■ Task to complete:
Look through the data below and work out how many lines hold "digit"; state only the number.

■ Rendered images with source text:
BEGIN

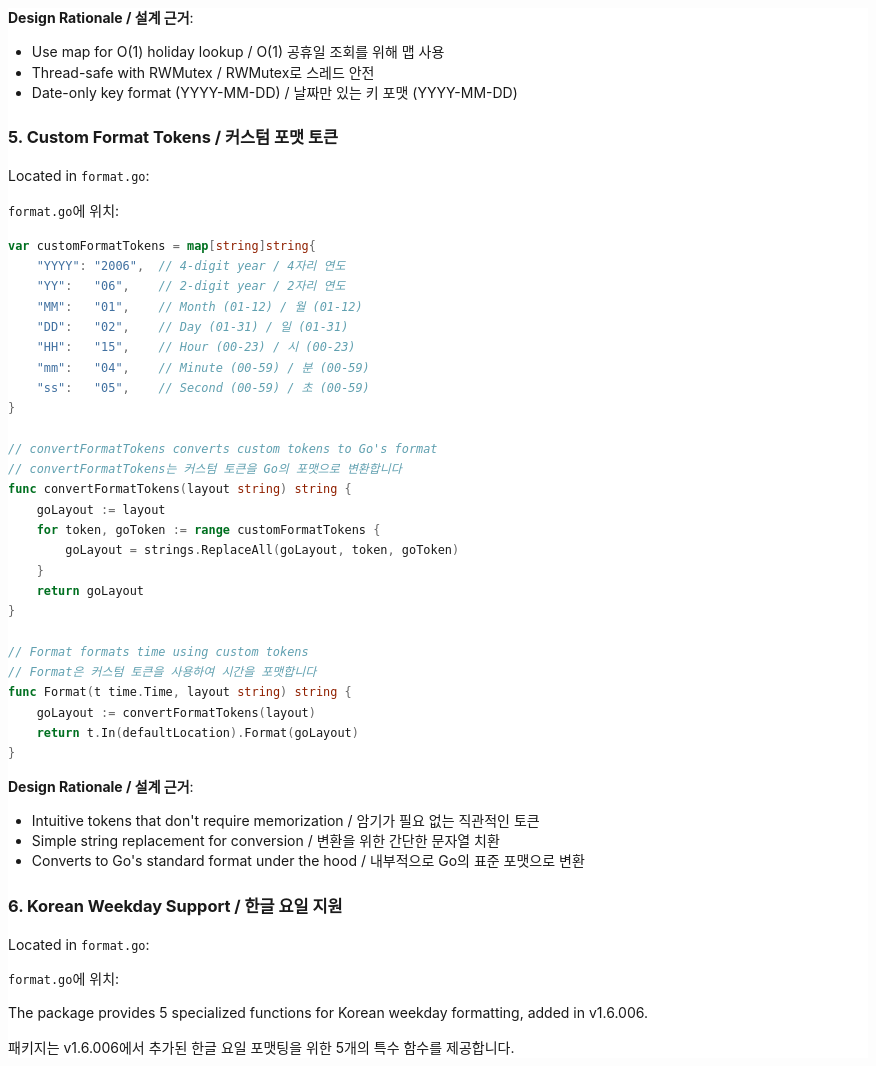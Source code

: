 **Design Rationale / 설계 근거**:
- Use map for O(1) holiday lookup / O(1) 공휴일 조회를 위해 맵 사용
- Thread-safe with RWMutex / RWMutex로 스레드 안전
- Date-only key format (YYYY-MM-DD) / 날짜만 있는 키 포맷 (YYYY-MM-DD)

### 5. Custom Format Tokens / 커스텀 포맷 토큰

Located in `format.go`:

`format.go`에 위치:

```go
var customFormatTokens = map[string]string{
    "YYYY": "2006",  // 4-digit year / 4자리 연도
    "YY":   "06",    // 2-digit year / 2자리 연도
    "MM":   "01",    // Month (01-12) / 월 (01-12)
    "DD":   "02",    // Day (01-31) / 일 (01-31)
    "HH":   "15",    // Hour (00-23) / 시 (00-23)
    "mm":   "04",    // Minute (00-59) / 분 (00-59)
    "ss":   "05",    // Second (00-59) / 초 (00-59)
}

// convertFormatTokens converts custom tokens to Go's format
// convertFormatTokens는 커스텀 토큰을 Go의 포맷으로 변환합니다
func convertFormatTokens(layout string) string {
    goLayout := layout
    for token, goToken := range customFormatTokens {
        goLayout = strings.ReplaceAll(goLayout, token, goToken)
    }
    return goLayout
}

// Format formats time using custom tokens
// Format은 커스텀 토큰을 사용하여 시간을 포맷합니다
func Format(t time.Time, layout string) string {
    goLayout := convertFormatTokens(layout)
    return t.In(defaultLocation).Format(goLayout)
}
```

**Design Rationale / 설계 근거**:
- Intuitive tokens that don't require memorization / 암기가 필요 없는 직관적인 토큰
- Simple string replacement for conversion / 변환을 위한 간단한 문자열 치환
- Converts to Go's standard format under the hood / 내부적으로 Go의 표준 포맷으로 변환

### 6. Korean Weekday Support / 한글 요일 지원

Located in `format.go`:

`format.go`에 위치:

The package provides 5 specialized functions for Korean weekday formatting, added in v1.6.006.

패키지는 v1.6.006에서 추가된 한글 요일 포맷팅을 위한 5개의 특수 함수를 제공합니다.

END

■ Task solution:
2